%%

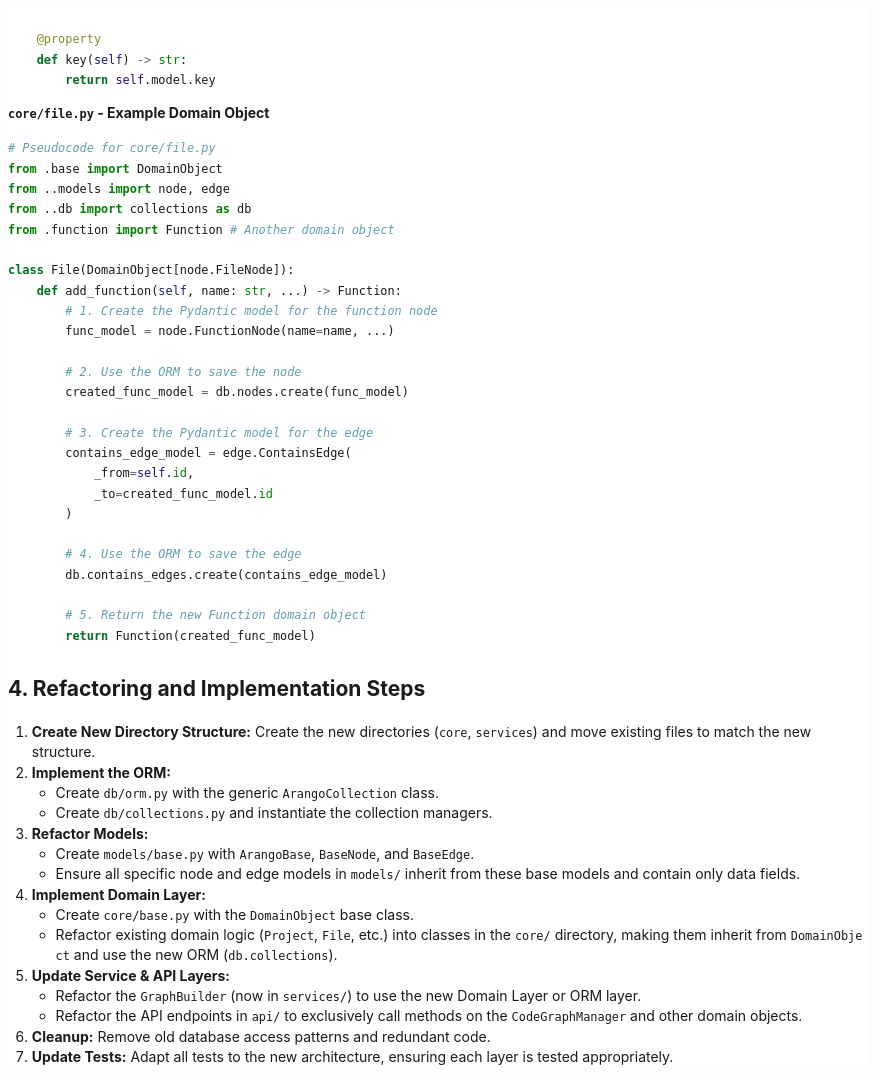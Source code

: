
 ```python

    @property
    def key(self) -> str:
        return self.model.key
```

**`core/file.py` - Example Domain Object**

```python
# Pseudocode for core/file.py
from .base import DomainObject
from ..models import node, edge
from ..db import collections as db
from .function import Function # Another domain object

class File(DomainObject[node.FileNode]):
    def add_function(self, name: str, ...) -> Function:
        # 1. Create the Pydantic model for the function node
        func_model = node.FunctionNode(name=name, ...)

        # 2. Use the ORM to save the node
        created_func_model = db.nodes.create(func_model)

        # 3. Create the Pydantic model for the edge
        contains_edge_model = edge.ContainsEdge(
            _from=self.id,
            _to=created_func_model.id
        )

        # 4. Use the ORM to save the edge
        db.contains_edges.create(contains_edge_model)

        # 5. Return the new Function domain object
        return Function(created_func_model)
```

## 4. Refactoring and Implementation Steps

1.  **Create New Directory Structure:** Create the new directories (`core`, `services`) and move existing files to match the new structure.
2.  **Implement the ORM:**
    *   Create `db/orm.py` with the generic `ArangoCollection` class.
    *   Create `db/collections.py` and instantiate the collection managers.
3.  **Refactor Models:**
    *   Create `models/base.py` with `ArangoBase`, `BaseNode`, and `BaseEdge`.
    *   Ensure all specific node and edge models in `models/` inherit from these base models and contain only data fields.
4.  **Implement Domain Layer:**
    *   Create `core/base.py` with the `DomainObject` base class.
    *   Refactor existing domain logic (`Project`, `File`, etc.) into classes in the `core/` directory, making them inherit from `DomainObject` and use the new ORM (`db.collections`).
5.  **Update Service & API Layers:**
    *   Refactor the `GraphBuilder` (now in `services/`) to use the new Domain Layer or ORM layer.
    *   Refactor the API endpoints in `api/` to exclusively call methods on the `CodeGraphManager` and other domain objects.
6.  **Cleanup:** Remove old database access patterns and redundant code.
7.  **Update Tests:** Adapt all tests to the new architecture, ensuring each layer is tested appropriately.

%%
%%

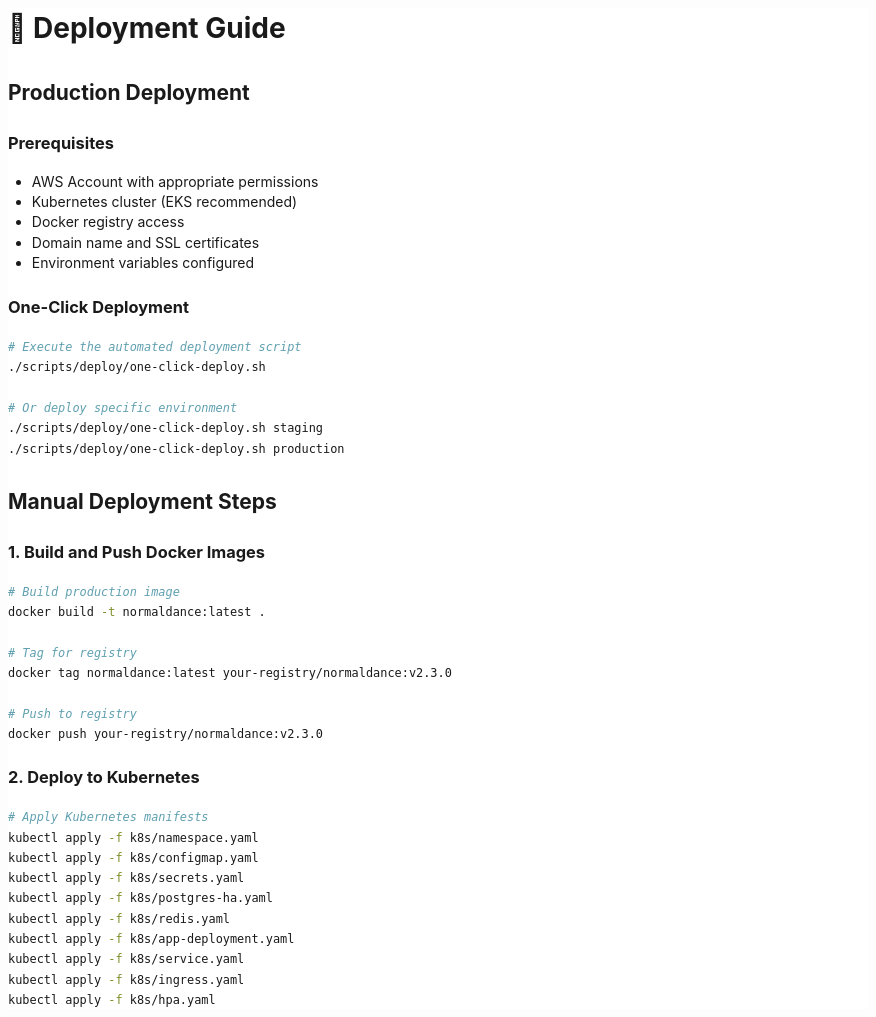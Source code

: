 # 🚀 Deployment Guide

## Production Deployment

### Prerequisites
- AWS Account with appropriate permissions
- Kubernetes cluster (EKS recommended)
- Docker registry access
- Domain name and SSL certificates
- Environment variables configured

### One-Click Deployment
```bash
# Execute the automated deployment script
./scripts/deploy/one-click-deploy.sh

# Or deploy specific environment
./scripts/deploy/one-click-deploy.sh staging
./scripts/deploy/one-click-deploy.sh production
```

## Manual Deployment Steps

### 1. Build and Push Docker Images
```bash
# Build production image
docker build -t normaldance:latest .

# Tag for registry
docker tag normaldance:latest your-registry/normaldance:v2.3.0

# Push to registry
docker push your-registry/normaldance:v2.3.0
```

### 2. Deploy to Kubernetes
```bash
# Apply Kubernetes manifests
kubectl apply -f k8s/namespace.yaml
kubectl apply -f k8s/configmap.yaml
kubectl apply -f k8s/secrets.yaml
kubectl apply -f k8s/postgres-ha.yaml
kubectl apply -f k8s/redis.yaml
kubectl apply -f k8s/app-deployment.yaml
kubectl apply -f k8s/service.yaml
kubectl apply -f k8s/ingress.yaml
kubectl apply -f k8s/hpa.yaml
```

%%

DIRECTIONS: Look through the listing, and copy each line that contains the word "access".

TASK RESULT:
6.  **Cleanup:** Remove old database access patterns and redundant code.
- Docker registry access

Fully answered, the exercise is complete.